[ I feel like some Benchley today; do you? From Love Conquers All, Mister Benchley offers his experiences with the problem of understanding the mind of a very non-human animal. ]
In a recent book entitled, The Psychic Life of Insects, Professor Bouvier says that we must be careful not to credit the little winged fellows with intelligence when they behave in what seems like an intelligent manner. They may be only reacting. I would like to confront the Professor with an instance of reasoning power on the part of an insect which can not be explained away in any such manner.
During the summer of 1899, while I was at work on my treatise Do Larvae Laugh, we kept a female wasp at our cottage in the Adirondacks. It really was more like a child of our own than a wasp, except that it looked more like a wasp than a child of our own. That was one of the ways we told the difference.
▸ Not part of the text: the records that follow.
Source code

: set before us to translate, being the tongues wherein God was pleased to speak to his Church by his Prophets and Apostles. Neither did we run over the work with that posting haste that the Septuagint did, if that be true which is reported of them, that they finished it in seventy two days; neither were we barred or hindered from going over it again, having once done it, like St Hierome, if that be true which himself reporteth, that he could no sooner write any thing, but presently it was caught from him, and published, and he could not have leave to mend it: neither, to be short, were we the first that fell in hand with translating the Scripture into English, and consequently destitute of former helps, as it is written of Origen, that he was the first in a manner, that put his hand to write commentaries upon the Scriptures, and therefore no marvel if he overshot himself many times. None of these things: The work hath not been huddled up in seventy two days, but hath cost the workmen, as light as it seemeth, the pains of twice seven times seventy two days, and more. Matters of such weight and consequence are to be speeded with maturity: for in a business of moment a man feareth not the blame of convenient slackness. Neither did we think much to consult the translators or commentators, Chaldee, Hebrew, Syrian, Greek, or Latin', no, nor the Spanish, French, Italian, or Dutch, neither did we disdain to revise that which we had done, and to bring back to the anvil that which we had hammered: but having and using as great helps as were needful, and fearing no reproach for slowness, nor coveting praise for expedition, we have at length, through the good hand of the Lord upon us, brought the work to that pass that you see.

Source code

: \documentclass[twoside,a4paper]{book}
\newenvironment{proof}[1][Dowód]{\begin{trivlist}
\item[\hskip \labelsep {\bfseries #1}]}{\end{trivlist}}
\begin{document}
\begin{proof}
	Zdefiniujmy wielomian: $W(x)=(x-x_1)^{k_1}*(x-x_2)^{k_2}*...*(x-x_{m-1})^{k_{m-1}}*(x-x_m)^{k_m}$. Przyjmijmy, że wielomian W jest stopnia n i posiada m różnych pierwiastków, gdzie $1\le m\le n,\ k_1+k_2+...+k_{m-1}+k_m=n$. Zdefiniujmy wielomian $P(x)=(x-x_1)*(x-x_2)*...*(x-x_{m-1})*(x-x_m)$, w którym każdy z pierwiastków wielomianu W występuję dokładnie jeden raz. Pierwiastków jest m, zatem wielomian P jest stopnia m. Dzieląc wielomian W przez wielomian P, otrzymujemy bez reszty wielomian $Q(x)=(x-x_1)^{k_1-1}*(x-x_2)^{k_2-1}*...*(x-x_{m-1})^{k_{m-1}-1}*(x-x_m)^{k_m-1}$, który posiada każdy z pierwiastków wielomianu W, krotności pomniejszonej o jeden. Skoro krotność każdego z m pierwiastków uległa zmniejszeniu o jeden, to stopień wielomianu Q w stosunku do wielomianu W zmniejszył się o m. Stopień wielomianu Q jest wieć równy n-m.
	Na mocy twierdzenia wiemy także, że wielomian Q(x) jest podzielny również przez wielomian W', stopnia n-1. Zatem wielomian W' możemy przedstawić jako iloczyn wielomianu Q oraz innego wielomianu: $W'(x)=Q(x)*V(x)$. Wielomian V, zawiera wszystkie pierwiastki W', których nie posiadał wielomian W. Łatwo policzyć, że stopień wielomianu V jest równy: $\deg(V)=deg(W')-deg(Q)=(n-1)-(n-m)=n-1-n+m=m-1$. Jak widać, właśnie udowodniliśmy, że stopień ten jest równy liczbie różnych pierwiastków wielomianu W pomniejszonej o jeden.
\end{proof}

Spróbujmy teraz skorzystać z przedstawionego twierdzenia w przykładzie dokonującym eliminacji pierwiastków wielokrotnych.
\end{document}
It was still a young wasp when we got it (thirteen or fourteen years old) and for some time we could not get it to eat or drink, it was so shy. Since it was a, female, we decided to call it Miriam, but soon the children’s nickname for it—“Pudge”—became a fixture, and “Pudge” it was from that time on.
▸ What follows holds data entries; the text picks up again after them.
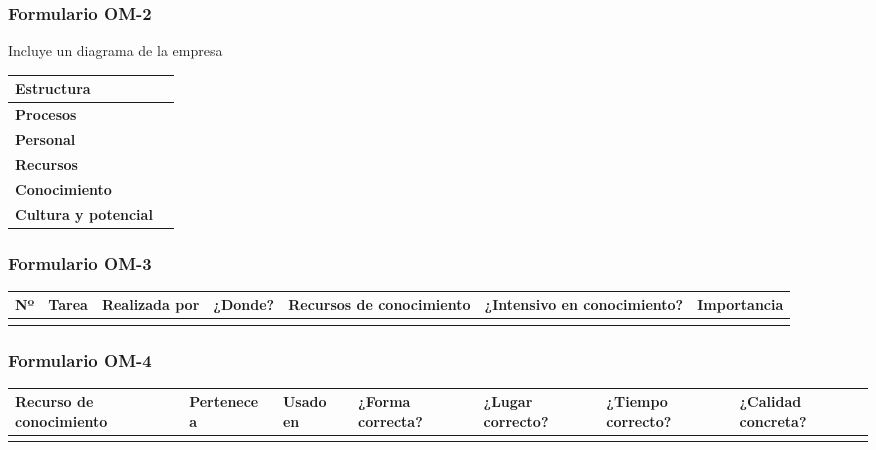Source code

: \documentclass[a4paper,11pt]{article}
\begin{document}
			\subsubsection{Formulario OM-2}
			Incluye un diagrama de la empresa
			\begin{center}
				\begin{tabular}{| l | l |}
					\hline
					\textbf{Estructura} & \\
					\hline
					\textbf{Procesos} & \\
					\hline
					\textbf{Personal} & \\
					\hline
					\textbf{Recursos} & \\
					\hline
					\textbf{Conocimiento} & \\
					\hline
					\textbf{Cultura y potencial} & \\
					\hline
				\end{tabular}
			\end{center}
			\newpage
			\begin{landscape}
			\subsubsection{Formulario OM-3}
			\begin{center}
				\begin{tabular}{| l | l | p{2.8cm} | p{2cm} | p{5cm} | p{3cm} | p{2.5cm} |}
					\hline
					\textbf{Nº} & \textbf{Tarea} & \textbf{Realizada por} & \textbf{¿Donde?} & \textbf{Recursos de conocimiento} &
					\textbf{¿Intensivo en conocimiento?} & \textbf{Importancia}\\
					\hline
					 & & & & & &\\
					\hline
				\end{tabular}
			\end{center}
			\end{landscape}
			\newpage
			\begin{landscape}
			\subsubsection{Formulario OM-4}
			\begin{center}
				\begin{tabular}{| p{5cm} | p{2.4cm} | p{2cm} | p{2cm} | p{2cm} | p{2cm} |
				p{2cm} |}
					\hline
					\textbf{Recurso de conocimiento} & \textbf{Pertenece a} & \textbf{Usado en} & \textbf{¿Forma correcta?} & \textbf{¿Lugar correcto?} &
					\textbf{¿Tiempo correcto?} & \textbf{¿Calidad concreta?}\\
					\hline
					 & & & & & &\\
					\hline
				\end{tabular}
			\end{center}
			\end{landscape}
\end{document}
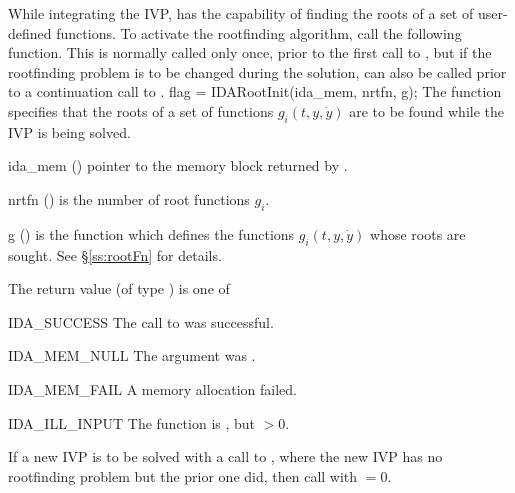 {While integrating the IVP, {\ida} has the capability of finding the
roots of a set of user-defined functions. To activate the rootfinding 
algorithm, call the following function.  This is normally called only
once, prior to the first call to , but if the rootfinding
problem is to be changed during the solution,  can also
be called prior to a continuation call to . 
{
  flag = IDARootInit(ida\_mem, nrtfn, g);
}
{
  The function  specifies that the roots of a set of
  functions $g_i(t,y,\dot{y})$ are to be found while the IVP is being solved.
}
{
  \begin{args}
  \item[ida\_mem] ()
    pointer to the {\ida} memory block returned by .
  \item[nrtfn] ()
    is the number of root functions $g_i$.
  \item[g] ()
    is the {\C} function which defines the  functions $g_i(t,y,\dot{y})$
    whose roots are sought. See \S\ref{ss:rootFn} for details.
 \end{args}
}
{
  The return value  (of type ) is one of
  \begin{args}
  \item[IDA\_SUCCESS]
    The call to  was successful.
  \item[IDA\_MEM\_NULL]
    The  argument was .
  \item[IDA\_MEM\_FAIL]
    A memory allocation failed.
  \item[IDA\_ILL\_INPUT]
    The function  is , but $>0$.
  \end{args}
}
{
  If a new IVP is to be solved with a call to , where the new
  IVP has no rootfinding problem but the prior one did, then call
   with $=0$.
}



}
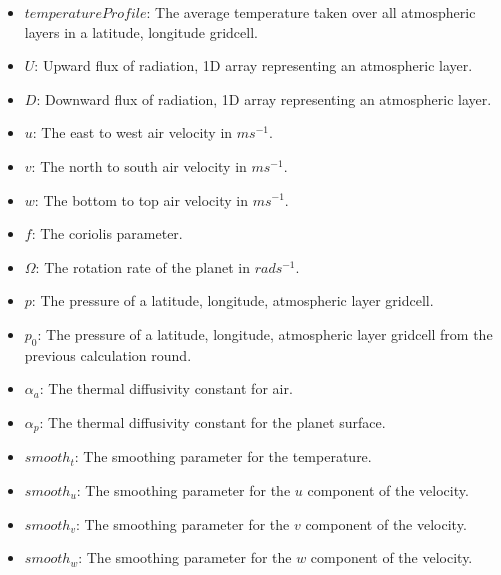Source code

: \begin{itemize}
    \item $temperatureProfile$: The average temperature taken over all atmospheric layers in a latitude, longitude gridcell.
    \item $U$: Upward flux of radiation, 1D array representing an atmospheric layer.
    \item $D$: Downward flux of radiation, 1D array representing an atmospheric layer.
    \item $u$: The east to west air velocity in $ms^{-1}$.
    \item $v$: The north to south air velocity in $ms^{-1}$.
    \item $w$: The bottom to top air velocity in $ms^{-1}$.
    \item $f$: The coriolis parameter.
    \item $\Omega$: The rotation rate of the planet in $rads^{-1}$.
    \item $p$: The pressure of a latitude, longitude, atmospheric layer gridcell.
    \item $p_0$: The pressure of a latitude, longitude, atmospheric layer gridcell from the previous calculation round.
    \item $\alpha_a$: The thermal diffusivity constant for air.
    \item $\alpha_p$: The thermal diffusivity constant for the planet surface.
    \item $smooth_t$: The smoothing parameter for the temperature.
    \item $smooth_u$: The smoothing parameter for the $u$ component of the velocity.
    \item $smooth_v$: The smoothing parameter for the $v$ component of the velocity.
    \item $smooth_w$: The smoothing parameter for the $w$ component of the velocity.
\end{itemize}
One evening I had been working late in my laboratory fooling round with some gin and other chemicals, and in leaving the room I tripped over a nine of diamonds which someone had left lying on the floor and knocked over my card catalogue containing the names and addresses of all the larvae worth knowing in North America. The cards went everywhere.
I was too tired to stop to pick them up that night, and went sobbing to bed, just as mad as I could be. As I went, however, I noticed the wasp flying about in circles over the scattered cards. “Maybe Pudge will pick them up,” I said half-laughingly to myself, never thinking for one moment that such would be the case.
When I came down the next morning Pudge was still asleep over in her box, evidently tired out. And well she might have been. For there on the floor lay the cards scattered all about just as I had left them the night before. The faithful little insect had buzzed about all night trying to come to some decision about picking them up and arranging them in the catalogue-box, and then, figuring out for herself that, as she knew practically nothing about larvae of any sort except wasp-larvae, she ould probably make more of a mess of rearranging them than as if she left them on the floor for me to fix. It was just too much for her to tackle, and, discouraged, she went over and lay down in her box, where she cried herself to sleep.
If this is not an answer to Professor Bouvier’s statement that insects have no reasoning power, I do not know what is.